According to company lore, Binance was chased out of China less than two months after its founding in Shanghai. After a 2017 crackdown on crypto exchanges, the Chinese government “blocked our platform behind the Great Firewall”, CZ wrote in the same blog post last year. “At this point, most of our employees left China. Only a small number of customer service agents remained by late 2018.”

One former employee said that before he left in August this year, Binance held a team-building event that drew between 200 and 300 local workers. There is no data available on how many, or if, people still work for Binance in China as it officially claims not to operate there. Several LinkedIn profiles still show people claiming to work for the exchange from within the mainland.

When that person joined Binance, he said he signed with an entity in China, but months later he was told to remotely contract with a separate entity based in Singapore.

After the 2021 crypto ban, Binance quickly rolled out a “globalisation strategy” after the government announcement, the former employee said. Most Chinese employees were “encouraged” to relocate, with many who did not agree eventually being laid off, the former employee said. By this year, new Chinese employees were required to agree to a relocation plan at the time, he added.

“Only like two or three weeks after this plan was announced, maybe half of my Shanghai office quickly flew off to Dubai,” the person said. Soon after, the company began shutting down its network of clandestine offices in China, asking employees not to publicise their roles at Binance, he added.
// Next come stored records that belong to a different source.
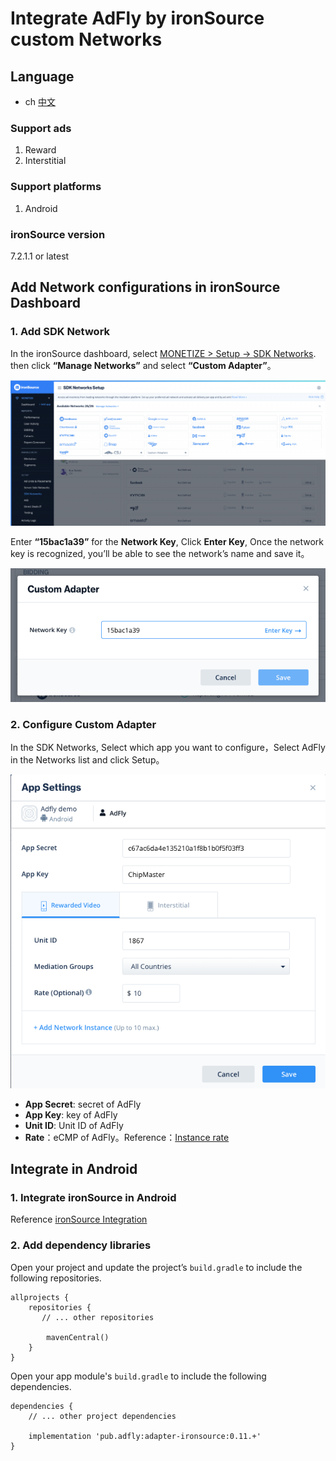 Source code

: # Integrate AdFly by ironSource custom Networks

## Language
* ch [中文](chinese.md)

### Support ads
1. Reward
2. Interstitial

### Support platforms
1. Android

### ironSource version
7.2.1.1 or latest

## Add Network configurations in ironSource Dashboard

### 1. Add SDK Network
In the ironSource dashboard, select [MONETIZE > Setup -> SDK Networks](https://platform.ironsrc.com/partners/monetize/mediation/setup). then click **“Manage Networks”** and select **“Custom Adapter”**。

![](1.png)

Enter **“15bac1a39”** for the **Network Key**, Click **Enter Key**, Once the network key is recognized, you’ll be able to see the network’s name and save it。

![](2.png)

### 2. Configure Custom Adapter
In the SDK Networks, Select which app you want to configure，Select AdFly in the Networks list and click Setup。

![](3.png)

- **App Secret**: secret of AdFly
- **App Key**: key of AdFly
- **Unit ID**: Unit ID of AdFly
- **Rate**：eCMP of AdFly。Reference：[Instance rate](https://developers.is.com/ironsource-mobile/general/instance-rate-2/#step-1)

## Integrate in Android

### 1. Integrate ironSource in Android
Reference [ironSource Integration](https://developers.is.com/ironsource-mobile/android/android-sdk/)

### 2. Add dependency libraries
Open your project and update the project’s `build.gradle` to include the following repositories.

```
allprojects {
    repositories {
       // ... other repositories

        mavenCentral()
    }
}
```

Open your app module's `build.gradle` to include the following dependencies.

```
dependencies {
    // ... other project dependencies

    implementation 'pub.adfly:adapter-ironsource:0.11.+'
}
```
Newly appointed Binance CEO Richard Teng, who was previously head of regional markets at the company, during the Token2049 conference in Singapore on September 14, 2023. Teng’s previous work as a regulator in Singapore has raised questions about whether he will bring a new approach to running the world’s largest crypto exchange. Photo: Bloomberg

But a strict crackdown or large-scale investigation into Binance never came. Even claims that China blocks Binance are only partially true. Meanwhile, although Binance’s main website is blocked by the Great Firewall in China – its app can be freely used within China without a VPN, as is the case with OKX and HTX.

The main website is blocked by the Great Firewall, but like OKX and HTX, Binance’s app can be freely used within China without a VPN.

As Binance navigates the new landscape of global crypto regulations, all eyes are on newly appointed CEO Richard Teng, a former Singaporean regulator. Will the company, which has never named an official headquarters location, finally put down roots and clear up any ambiguity about where it operates and by whose rules?

Teng has so far shown no sign that the company is on the verge of greater transparency. He previously told Bloomberg TV that the company’s “core team” remains intact. When questioned by the Financial Times at its Crypto and Digital Assets summit in London this month, he refused to share the location of the company’s headquarters and questioned why anyone would “feel entitled” to that information.

However the company’s future plans shake out, China could be too important a market to ignore. And Beijing has so far been tolerating a fair amount of measurable activity in the market.

“The ban hasn’t been completely ineffective, but it has been shown to be highly porous,” Chainalysis’ Ong said, “and we’re still seeing a very material amount of activity in China.”